Three defeats in the last four league games has left Pep Guardiola in the unusual position of chasing in a league title race, but this is just a blip for Manchester City and I expect the champions to respond positively against Southampton today before they play Liverpool on Thursday night.
Having watched Southampton lose to West Ham last week, it is going to be a real struggle for them against City. Perhaps new manager Ralph Hasenhuttl has been working them too hard to get his pressing game into his players, but they looked tired in the 2-1 defeat.
It takes time for players to adapt to a drastic change of style and system and Hasenhuttl will be trying to get his message across at the same time as winning important football matches. This is a tough period for Southampton and if ever there was an away banker, it is at St Mary’s today.

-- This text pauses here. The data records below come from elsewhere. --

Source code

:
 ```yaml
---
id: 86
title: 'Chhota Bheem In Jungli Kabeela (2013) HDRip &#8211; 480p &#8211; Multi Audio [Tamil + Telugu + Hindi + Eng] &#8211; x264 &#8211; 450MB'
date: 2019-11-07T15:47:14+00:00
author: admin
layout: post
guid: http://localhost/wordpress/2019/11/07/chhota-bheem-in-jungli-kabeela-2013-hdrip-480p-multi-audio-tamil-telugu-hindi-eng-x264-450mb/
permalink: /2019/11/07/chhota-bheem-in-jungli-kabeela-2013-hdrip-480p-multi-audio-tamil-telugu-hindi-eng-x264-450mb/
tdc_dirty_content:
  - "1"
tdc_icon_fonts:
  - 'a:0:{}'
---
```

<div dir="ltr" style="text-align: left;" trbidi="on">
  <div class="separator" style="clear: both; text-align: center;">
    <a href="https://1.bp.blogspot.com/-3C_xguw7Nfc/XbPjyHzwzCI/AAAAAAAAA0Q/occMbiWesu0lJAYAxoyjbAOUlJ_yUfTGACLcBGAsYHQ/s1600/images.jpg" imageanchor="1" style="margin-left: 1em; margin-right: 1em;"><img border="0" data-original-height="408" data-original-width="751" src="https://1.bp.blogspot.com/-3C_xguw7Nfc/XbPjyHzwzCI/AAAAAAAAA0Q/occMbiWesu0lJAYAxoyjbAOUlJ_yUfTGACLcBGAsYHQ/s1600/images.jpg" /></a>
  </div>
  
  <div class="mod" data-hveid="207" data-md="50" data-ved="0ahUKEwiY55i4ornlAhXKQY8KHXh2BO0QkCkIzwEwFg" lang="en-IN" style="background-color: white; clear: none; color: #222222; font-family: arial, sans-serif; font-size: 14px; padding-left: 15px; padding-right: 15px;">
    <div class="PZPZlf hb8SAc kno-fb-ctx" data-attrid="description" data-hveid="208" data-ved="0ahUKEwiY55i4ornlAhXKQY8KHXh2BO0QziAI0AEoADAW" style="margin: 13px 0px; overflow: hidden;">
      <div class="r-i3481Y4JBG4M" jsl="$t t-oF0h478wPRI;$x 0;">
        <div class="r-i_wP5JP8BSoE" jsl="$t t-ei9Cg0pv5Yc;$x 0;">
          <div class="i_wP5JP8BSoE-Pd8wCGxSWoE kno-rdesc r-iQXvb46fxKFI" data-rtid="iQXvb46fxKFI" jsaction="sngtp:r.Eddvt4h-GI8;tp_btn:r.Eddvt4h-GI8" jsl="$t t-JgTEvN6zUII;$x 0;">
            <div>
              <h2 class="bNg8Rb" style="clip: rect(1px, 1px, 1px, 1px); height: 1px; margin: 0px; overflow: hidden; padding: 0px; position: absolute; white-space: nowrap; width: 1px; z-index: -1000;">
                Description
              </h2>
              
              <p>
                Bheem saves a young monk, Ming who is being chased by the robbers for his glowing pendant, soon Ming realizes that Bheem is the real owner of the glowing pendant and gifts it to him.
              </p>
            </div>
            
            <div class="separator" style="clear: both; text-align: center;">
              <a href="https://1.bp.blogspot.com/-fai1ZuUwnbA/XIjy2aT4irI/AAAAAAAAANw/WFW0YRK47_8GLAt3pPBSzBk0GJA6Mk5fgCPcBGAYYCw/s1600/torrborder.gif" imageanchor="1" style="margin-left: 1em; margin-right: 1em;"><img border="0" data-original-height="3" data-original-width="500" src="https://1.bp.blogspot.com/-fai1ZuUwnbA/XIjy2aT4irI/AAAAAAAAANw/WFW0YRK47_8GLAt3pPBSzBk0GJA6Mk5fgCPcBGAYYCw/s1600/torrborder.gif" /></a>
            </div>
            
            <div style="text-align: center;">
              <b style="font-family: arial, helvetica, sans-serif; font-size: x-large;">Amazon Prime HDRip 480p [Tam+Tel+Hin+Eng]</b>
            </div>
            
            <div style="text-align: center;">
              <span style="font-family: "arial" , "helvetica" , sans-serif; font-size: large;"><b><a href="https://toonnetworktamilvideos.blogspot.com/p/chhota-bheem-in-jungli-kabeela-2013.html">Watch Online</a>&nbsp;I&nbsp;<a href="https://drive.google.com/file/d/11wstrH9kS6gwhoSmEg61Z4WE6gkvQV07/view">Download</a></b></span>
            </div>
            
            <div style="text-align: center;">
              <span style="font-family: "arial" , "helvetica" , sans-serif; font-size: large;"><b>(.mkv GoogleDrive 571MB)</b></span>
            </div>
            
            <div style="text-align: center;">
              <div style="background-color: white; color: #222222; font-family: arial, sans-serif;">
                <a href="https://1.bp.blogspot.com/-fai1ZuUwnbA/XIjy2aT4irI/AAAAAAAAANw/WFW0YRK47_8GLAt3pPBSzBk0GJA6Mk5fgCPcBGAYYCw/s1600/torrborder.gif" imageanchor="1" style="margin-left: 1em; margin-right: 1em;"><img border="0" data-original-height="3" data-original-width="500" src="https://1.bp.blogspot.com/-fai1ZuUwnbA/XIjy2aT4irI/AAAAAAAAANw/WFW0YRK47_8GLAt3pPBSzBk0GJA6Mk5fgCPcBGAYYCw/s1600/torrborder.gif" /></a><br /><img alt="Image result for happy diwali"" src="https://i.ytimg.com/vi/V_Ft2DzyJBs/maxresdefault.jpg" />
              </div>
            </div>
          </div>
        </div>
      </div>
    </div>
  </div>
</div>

Sure, there will be times when they close City down and the crowd will give them a lift, but Guardiola’s team can pass around them and score goals because they are playing for their places in the game against Liverpool.
All eyes will be on Thursday’s game. It promises to be another brilliant game between two exceptionally talented teams and the outcome will most likely depend on who the star performers are on the night.
I expect Kevin De Bruyne to get 70 minutes against Southampton today — more minutes on the clock to get him ready for Thursday. City seem to be easing him back from injury this time. Roberto Firmino has been very influential for Liverpool in the last few games as the link between Mo Salah and Sadio Mané and I think he will have a major say for Klopp’s team.
Back to the game at St Mary’s last week and I have to say there are not many better holding midfielders in the Premier League at the moment than Declan Rice. It is no surprise that West Ham have moved to secure him with a new long-term deal as I have no doubt that his performances this season will have been catching the eye of some of the bigger clubs.
To my mind, Rice has huge potential. He is another 10 per cent away from being exceptional. The big test for him now is to maintain the level of his performances since he became a regular in the first team this season.
Rice is as good a ball-playing centre-half as Manchester City’s John Stones or Leicester’s Harry Maguire, and yet the midfield position West Ham are using him in is his best on performances so far. He has that natural ability to see danger and close down the opposition quickly while making it all look so easy. His passing ability is also excellent.
Playing regularly this season has been an enormous help for Rice. Since he first broke into the team there has been a buzz of excitement. As he gets more used to playing, he will learn and improve and play games to get better.
He doesn’t need to make a decision on whether to play for Ireland or England to progress. He might have needed Ireland earlier in his career but now he is simply getting better in the West Ham first team. He is playing in the best league in the world and he has been phenomenal.